El rey ha muerto. Su ejército, casi
inexistente, pequeños individuos aislados en el campo de batalla, arroja las
armas a los pies de los vencedores. En las afueras del último cuadro, la escena
es desoladora. Los cadáveres se han amontonado en un grupo irregular donde
sobresale, de entre todos los cuerpos y animales de combate, el arma más
poderosa del rey vencido. Dicen que sacrificó su vida en un último,
desesperado, infructuoso intento de rescatar a su caído monarca. Sólo prolongó
la agonía de quien, con la armadura negra que tantas guerras había visto pasar,
yace ahora pequeño e inmóvil ante los pies del obispo ajeno que, con burla, le
lanza la última bendición.
La bandera de la rendición ondea por los
sobrevivientes. Sus posiciones, destrozadas, se llenas de lágrimas que se
confunden con la tierra y la sangre arrastrada por pies ajenos y propios. En
lengua extranjera, se lamentan en silencio. Los rivales se precipitan a ver el
cuerpo ya frío del vencido. El último en llegar es el rey contrario.

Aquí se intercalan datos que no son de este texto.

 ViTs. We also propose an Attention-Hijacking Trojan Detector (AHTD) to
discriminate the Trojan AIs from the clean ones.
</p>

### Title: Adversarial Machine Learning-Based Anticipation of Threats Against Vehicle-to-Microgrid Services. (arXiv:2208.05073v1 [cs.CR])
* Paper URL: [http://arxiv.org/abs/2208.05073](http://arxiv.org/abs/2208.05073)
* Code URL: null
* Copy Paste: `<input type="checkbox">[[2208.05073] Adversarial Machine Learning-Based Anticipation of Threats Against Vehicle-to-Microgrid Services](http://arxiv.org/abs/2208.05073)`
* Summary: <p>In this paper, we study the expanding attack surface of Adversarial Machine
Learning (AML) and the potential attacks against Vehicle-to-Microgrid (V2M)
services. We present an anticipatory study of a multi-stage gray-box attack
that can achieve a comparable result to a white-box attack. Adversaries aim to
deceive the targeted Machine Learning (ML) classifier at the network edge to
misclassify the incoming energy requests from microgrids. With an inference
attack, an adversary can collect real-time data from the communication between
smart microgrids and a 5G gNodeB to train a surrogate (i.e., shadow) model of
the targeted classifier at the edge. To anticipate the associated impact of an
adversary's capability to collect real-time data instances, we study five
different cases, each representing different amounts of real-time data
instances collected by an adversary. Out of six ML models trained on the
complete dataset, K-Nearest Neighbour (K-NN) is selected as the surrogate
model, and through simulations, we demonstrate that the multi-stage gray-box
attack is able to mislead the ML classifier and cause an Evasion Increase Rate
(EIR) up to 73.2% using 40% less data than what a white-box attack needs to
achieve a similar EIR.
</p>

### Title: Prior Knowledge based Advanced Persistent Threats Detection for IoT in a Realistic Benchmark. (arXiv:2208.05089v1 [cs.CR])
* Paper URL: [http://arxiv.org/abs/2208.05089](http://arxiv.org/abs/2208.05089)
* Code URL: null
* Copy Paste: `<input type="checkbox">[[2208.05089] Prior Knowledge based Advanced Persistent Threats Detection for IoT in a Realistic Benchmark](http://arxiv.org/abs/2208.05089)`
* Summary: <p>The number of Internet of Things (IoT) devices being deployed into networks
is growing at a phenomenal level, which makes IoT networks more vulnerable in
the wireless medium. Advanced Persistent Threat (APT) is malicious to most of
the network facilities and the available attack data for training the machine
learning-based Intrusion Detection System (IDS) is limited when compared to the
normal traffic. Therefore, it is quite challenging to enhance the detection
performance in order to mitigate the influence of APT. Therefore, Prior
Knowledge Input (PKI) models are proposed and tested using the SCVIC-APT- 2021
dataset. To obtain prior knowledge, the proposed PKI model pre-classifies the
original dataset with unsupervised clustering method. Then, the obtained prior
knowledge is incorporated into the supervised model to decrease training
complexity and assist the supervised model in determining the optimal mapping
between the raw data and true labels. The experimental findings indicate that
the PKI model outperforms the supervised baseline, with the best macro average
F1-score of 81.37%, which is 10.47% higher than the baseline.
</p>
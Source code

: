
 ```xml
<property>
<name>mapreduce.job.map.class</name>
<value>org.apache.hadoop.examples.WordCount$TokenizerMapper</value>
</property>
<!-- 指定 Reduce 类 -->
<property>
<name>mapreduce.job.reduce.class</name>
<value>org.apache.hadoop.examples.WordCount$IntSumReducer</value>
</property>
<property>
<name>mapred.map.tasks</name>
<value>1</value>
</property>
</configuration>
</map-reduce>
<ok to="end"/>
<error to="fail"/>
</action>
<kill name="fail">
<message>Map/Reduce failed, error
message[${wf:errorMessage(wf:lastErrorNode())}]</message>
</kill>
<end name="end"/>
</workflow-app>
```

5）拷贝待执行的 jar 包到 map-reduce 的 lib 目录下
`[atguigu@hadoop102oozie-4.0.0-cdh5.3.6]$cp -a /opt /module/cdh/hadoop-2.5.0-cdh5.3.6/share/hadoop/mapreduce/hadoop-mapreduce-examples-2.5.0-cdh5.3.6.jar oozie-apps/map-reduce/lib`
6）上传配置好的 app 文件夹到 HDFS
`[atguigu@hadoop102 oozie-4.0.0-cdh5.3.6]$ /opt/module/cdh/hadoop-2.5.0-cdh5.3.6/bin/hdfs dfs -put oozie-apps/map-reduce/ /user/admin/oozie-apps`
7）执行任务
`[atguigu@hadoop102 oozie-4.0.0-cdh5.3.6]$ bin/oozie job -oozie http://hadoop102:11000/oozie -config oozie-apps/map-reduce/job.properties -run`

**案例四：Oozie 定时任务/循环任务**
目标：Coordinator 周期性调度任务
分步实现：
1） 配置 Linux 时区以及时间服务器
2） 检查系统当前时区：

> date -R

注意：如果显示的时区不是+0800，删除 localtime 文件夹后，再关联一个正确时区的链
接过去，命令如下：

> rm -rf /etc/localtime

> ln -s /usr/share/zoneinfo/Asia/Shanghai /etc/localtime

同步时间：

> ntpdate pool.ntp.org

Viste un
pulcro traje blanco, un pañuelo perfumado intenta menguar la peste de la
guerra. Él perdió a su amada, su cuerpo está hundido en la montaña de carne y
acero que pronto será incinerada sin piedad. Se permite una lágrima de rabia
que sus súbditos interpretarán como un gesto de nobleza. Abandonan el campo.
Los vencidos son pasados a cuchillo y arrojados en el infame fuego que lo
consume todo. El cuerpo del rey vencido es dejado en su rincón de muerte. Las
luces se apagan.
Su casilla, negra también, oculta su metafórica
sangre. Dos amigos se dan la mano. Es un jaque mate.